### What is required
Return every line from the records below that has the word "tasks".

### Record excerpts
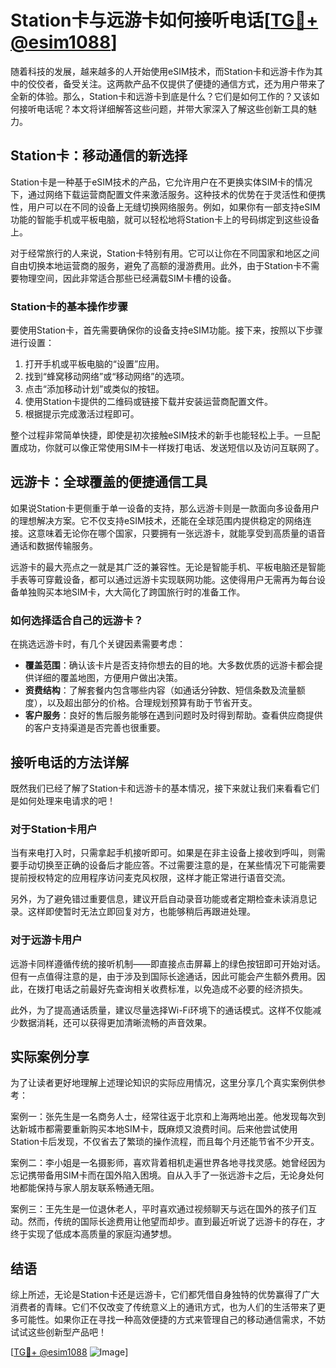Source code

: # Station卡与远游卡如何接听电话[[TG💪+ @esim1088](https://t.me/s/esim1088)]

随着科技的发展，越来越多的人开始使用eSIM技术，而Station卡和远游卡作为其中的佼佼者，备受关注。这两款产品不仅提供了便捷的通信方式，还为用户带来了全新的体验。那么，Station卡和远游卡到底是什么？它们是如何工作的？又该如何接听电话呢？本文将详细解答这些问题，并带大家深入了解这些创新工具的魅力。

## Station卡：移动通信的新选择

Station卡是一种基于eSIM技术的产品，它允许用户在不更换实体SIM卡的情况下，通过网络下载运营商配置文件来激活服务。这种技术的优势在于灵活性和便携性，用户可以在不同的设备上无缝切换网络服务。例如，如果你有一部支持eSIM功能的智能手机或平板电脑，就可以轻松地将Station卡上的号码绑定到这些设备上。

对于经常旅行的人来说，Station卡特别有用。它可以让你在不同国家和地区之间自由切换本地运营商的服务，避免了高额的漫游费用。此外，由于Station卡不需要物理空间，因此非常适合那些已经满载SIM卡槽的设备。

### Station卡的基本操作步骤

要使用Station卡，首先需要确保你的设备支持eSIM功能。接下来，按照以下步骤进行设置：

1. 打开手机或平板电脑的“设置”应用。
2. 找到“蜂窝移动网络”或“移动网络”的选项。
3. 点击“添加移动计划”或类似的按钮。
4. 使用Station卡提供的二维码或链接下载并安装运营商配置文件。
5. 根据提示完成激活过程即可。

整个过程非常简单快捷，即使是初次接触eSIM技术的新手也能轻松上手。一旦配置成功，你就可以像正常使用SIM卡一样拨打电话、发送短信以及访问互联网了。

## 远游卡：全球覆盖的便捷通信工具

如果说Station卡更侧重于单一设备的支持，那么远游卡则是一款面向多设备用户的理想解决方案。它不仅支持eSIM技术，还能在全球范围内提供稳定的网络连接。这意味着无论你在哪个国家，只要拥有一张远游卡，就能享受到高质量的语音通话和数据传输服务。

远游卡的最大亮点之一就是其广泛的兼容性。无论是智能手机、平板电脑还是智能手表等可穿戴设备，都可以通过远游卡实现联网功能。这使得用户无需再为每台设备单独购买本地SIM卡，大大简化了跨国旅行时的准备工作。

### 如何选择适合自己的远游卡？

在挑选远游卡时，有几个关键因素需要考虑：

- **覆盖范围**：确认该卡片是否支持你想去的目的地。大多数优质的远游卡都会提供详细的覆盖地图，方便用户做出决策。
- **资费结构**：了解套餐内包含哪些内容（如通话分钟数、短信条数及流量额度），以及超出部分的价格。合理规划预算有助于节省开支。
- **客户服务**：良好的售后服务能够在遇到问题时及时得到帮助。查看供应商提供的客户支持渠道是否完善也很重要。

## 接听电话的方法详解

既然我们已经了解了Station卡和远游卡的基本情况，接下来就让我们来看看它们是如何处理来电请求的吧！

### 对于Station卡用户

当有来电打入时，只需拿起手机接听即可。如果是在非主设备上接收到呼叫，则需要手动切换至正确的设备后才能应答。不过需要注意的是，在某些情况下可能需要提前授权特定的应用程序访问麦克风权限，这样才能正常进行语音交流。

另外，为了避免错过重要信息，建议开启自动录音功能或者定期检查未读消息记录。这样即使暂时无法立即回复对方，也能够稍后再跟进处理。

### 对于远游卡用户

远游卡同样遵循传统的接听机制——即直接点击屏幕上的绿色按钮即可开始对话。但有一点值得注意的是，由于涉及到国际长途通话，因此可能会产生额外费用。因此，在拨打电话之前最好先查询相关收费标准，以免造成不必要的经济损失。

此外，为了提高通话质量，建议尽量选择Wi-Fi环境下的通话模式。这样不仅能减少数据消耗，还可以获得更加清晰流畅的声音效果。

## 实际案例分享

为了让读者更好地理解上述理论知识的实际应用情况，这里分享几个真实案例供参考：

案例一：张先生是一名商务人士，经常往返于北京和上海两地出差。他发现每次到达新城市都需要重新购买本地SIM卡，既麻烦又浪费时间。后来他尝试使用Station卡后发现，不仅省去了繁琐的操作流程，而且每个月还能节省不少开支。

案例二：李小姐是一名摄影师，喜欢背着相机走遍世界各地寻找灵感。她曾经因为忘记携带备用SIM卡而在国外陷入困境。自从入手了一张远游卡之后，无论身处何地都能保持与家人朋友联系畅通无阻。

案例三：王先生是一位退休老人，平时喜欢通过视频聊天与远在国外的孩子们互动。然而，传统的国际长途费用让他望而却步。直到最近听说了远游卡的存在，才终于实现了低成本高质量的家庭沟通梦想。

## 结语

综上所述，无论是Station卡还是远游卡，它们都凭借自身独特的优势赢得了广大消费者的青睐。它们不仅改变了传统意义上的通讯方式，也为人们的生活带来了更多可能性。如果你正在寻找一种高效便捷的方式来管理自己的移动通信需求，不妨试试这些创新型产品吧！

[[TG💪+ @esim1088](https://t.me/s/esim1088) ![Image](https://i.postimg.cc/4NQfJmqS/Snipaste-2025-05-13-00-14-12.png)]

--

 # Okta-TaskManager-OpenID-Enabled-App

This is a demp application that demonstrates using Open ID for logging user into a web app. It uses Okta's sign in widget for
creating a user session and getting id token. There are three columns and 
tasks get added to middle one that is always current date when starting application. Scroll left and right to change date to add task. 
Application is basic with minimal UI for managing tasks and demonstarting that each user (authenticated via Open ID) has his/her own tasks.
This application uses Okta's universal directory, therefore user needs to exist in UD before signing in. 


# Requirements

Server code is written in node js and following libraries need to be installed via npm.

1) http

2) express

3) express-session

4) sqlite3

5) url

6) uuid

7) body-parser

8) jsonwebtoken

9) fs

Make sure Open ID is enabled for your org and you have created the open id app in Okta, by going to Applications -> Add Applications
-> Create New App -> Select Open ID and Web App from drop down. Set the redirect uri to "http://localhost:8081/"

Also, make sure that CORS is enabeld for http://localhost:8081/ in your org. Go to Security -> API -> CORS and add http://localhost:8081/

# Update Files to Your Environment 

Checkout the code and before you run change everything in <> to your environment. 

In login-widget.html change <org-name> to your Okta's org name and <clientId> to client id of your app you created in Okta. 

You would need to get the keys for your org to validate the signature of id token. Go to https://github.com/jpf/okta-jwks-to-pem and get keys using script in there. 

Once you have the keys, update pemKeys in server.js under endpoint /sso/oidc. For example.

### Solution
tasks get added to middle one that is always current date when starting application. Scroll left and right to change date to add task. 
Application is basic with minimal UI for managing tasks and demonstarting that each user (authenticated via Open ID) has his/her own tasks.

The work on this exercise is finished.